(Saved data entries)
<<<<

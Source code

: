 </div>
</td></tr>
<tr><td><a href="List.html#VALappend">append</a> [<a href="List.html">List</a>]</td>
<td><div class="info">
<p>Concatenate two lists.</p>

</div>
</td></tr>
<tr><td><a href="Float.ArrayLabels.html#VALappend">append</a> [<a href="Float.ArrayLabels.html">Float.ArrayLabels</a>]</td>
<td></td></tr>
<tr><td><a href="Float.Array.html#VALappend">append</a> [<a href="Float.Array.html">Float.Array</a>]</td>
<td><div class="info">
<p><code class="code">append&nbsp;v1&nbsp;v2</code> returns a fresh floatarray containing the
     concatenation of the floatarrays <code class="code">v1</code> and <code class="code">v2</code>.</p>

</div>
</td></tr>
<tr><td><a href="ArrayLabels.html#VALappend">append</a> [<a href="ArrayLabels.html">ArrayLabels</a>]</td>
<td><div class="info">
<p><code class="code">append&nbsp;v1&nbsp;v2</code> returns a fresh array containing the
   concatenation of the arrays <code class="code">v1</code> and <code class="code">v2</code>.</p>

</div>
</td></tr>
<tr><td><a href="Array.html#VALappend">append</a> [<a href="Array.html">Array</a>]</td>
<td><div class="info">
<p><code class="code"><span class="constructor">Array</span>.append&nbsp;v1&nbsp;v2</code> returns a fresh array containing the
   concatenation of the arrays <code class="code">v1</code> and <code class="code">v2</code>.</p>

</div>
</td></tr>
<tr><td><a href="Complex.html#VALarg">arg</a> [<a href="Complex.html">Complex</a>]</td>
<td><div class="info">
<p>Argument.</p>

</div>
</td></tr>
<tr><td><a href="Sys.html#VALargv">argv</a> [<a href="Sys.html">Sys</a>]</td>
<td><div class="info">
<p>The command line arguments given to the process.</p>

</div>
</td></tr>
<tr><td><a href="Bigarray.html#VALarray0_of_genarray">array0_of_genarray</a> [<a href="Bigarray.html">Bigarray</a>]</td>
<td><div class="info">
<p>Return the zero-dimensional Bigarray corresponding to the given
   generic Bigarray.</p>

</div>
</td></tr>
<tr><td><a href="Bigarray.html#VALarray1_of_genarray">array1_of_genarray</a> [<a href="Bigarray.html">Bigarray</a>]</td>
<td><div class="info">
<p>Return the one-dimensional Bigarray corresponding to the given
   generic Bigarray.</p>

>>>>

Task item –
Look over the records. Copy the lines that include the word "ArrayLabels".

Answer below –
<tr><td><a href="Float.ArrayLabels.html#VALappend">append</a> [<a href="Float.ArrayLabels.html">Float.ArrayLabels</a>]</td>
<tr><td><a href="ArrayLabels.html#VALappend">append</a> [<a href="ArrayLabels.html">ArrayLabels</a>]</td>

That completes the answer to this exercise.